SPCA dogs take to the wheel of a MINI Countryman to drive adoptions.
On Monday December 10th at 7pm local time three SPCA* rescue dogs, Monty, Porter and Ginny, got behind the wheel of a MINI Countryman Cooper S and proved you can teach an old dog new tricks. This world first was shown live on New Zealand's leading current affairs programme, Campbell Live, and was intended to raise awareness for the SPCA to help change some common misconceptions about rescue or shelter dogs.
MINI NZ has long been a supporter of the SPCA and earlier this year tasked their advertising agency, DraftFCB, with developing a campaign that would really make a difference. The Driving Dogs concept was a perfect integration.
"The campaign has been a monumental success with people talking about SPCA rescue dogs in news and social media all over the world. We hope that Porter, Monty and Ginny learning to drive a MINI Countryman will encourage people to make the SPCA their first choice when adopting a dog", said Simonne Mearns, Brand Manager of MINI NZ.
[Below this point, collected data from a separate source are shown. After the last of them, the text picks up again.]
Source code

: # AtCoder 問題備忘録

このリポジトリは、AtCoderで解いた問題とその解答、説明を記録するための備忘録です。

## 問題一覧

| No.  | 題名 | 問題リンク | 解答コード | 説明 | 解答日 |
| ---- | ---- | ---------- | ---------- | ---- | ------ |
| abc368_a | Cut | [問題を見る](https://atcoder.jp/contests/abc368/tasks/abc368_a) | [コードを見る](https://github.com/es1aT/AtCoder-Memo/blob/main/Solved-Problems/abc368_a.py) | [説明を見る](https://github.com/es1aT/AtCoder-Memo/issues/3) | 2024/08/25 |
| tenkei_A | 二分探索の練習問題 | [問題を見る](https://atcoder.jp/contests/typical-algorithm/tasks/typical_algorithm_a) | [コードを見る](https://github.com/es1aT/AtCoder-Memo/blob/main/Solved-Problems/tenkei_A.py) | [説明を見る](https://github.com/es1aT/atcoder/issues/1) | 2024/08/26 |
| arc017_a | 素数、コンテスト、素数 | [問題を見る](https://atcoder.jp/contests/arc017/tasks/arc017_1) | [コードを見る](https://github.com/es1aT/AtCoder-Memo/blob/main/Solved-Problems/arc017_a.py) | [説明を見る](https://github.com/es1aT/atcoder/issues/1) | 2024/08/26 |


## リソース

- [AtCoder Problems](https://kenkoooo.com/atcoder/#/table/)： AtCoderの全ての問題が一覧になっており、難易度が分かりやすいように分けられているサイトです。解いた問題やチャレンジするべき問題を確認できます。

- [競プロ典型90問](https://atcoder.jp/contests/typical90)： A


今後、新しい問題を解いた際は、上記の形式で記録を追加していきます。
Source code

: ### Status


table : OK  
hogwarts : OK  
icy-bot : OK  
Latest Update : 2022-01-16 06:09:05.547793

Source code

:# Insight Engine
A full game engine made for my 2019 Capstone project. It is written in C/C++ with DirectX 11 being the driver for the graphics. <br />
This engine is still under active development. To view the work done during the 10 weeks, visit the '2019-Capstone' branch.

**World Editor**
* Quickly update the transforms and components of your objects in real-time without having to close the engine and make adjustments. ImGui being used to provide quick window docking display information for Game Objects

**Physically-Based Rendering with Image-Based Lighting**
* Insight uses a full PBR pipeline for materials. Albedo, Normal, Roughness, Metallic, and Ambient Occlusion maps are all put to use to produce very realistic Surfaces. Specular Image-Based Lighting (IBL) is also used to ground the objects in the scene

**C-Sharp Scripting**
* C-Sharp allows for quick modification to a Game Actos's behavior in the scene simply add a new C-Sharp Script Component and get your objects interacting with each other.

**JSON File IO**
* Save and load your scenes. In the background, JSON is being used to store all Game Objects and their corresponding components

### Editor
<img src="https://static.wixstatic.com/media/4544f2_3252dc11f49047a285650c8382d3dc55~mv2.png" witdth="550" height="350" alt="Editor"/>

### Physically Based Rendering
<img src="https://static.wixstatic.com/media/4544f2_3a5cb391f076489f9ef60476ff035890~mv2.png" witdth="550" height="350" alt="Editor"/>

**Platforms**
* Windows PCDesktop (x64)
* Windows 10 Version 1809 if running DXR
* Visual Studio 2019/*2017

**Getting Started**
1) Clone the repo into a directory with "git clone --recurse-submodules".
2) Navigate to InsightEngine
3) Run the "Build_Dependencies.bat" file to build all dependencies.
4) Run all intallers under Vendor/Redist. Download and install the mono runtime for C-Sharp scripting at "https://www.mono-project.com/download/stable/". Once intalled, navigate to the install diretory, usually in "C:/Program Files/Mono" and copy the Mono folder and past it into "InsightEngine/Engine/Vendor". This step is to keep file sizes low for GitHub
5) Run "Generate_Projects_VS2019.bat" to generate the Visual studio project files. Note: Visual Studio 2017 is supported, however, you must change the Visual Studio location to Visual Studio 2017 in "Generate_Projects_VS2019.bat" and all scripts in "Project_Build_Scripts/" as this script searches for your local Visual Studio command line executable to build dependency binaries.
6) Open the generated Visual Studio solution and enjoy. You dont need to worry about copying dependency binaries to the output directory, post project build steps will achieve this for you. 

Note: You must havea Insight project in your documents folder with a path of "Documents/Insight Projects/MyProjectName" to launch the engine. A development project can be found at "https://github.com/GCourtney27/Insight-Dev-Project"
The 'Driving Dogs' collaboration between SPCA Auckland, acclaimed animal trainer Mark Vette from Animals on Q, MINI New Zealand and DraftFCB, began just two months ago when the three dogs were selected from SPCA Auckland.
After eight weeks of training at the Animal on Q headquarters the clever canines single pawedly accelerated down a straight road, maneuvered around a corner, straightened up and finished with a confident paw brake.
"The bigger MINI Countryman was the perfect model for our drivers, four doors for four paws. After modifying it slightly Monty, Porter and Ginny were able to reach the pedals, move the gear stick and grip the steering wheel. MINI is renowned for personalising vehicles, however, customising the MINI Countryman for a furry,
four-legged driver was an all time first", said Ms Mearns.
"We are delighted with the outcome of the Driving Dogs project. MINI as a brand is full of energy, extroverted and cheeky; this campaign reinforces this and demonstrates how gifted, talented and intelligent SPCA animals really are. We hope it will encourage people to consider SPCA dogs for pets, raise awareness and drive adoptions", said Mearns.